◆ **Instructions to follow**: Of the lines below, write out exactly those from the line with "al morty of" through the line with "and the rest, the", both included, and skip the rest.

◆ **Data supplied**:
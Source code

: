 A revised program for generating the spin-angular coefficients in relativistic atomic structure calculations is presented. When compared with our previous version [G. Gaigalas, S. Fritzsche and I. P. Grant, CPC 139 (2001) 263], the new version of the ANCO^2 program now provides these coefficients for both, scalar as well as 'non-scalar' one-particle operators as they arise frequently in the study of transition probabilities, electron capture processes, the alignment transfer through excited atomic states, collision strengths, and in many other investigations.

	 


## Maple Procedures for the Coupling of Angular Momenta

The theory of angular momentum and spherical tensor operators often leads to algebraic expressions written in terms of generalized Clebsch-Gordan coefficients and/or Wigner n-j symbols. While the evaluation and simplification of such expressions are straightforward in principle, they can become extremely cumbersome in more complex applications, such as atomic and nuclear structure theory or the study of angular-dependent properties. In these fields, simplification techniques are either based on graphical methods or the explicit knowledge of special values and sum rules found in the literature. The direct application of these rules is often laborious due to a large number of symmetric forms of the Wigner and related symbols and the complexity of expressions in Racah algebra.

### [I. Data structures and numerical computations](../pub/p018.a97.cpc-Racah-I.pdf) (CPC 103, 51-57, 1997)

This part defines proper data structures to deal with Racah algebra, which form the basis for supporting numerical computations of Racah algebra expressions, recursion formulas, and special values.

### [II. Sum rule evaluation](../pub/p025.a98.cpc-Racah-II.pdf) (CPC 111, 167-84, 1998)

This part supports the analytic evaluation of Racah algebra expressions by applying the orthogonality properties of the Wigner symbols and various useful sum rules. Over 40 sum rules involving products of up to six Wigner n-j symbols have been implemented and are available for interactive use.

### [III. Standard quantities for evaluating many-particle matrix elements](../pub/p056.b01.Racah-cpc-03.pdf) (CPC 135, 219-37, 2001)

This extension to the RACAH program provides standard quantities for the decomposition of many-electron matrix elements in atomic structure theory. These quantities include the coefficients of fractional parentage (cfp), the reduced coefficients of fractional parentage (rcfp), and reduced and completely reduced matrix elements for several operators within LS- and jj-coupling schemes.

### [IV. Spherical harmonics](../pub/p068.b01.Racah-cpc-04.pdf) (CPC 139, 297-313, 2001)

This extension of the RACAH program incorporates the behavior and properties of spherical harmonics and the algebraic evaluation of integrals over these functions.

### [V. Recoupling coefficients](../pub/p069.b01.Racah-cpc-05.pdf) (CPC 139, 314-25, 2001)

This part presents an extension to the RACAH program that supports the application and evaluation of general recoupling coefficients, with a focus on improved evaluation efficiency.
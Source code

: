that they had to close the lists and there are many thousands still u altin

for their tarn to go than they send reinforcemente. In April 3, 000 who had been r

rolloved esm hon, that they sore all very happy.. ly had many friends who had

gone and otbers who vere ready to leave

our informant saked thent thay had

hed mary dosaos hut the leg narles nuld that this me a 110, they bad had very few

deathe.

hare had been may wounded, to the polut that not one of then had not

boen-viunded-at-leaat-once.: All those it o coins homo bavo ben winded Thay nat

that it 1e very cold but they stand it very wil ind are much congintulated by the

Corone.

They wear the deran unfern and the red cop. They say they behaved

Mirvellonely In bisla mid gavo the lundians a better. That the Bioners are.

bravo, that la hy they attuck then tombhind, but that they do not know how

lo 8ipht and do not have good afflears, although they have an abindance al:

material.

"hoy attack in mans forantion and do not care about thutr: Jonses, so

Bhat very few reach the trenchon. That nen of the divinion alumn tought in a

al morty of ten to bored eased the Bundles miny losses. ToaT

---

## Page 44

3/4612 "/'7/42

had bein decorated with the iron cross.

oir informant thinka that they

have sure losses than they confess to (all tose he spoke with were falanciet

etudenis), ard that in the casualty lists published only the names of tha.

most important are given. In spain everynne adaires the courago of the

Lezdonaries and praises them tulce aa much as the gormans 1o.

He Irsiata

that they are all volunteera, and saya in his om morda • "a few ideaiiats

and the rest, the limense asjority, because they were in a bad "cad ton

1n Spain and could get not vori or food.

◆ **Answer area**:
al morty of ten to bored eased the Bundles miny losses. ToaT

---

## Page 44

3/4612 "/'7/42

had bein decorated with the iron cross.

oir informant thinka that they

have sure losses than they confess to (all tose he spoke with were falanciet

etudenis), ard that in the casualty lists published only the names of tha.

most important are given. In spain everynne adaires the courago of the

Lezdonaries and praises them tulce aa much as the gormans 1o.

He Irsiata

that they are all volunteera, and saya in his om morda • "a few ideaiiats

and the rest, the limense asjority, because they were in a bad "cad ton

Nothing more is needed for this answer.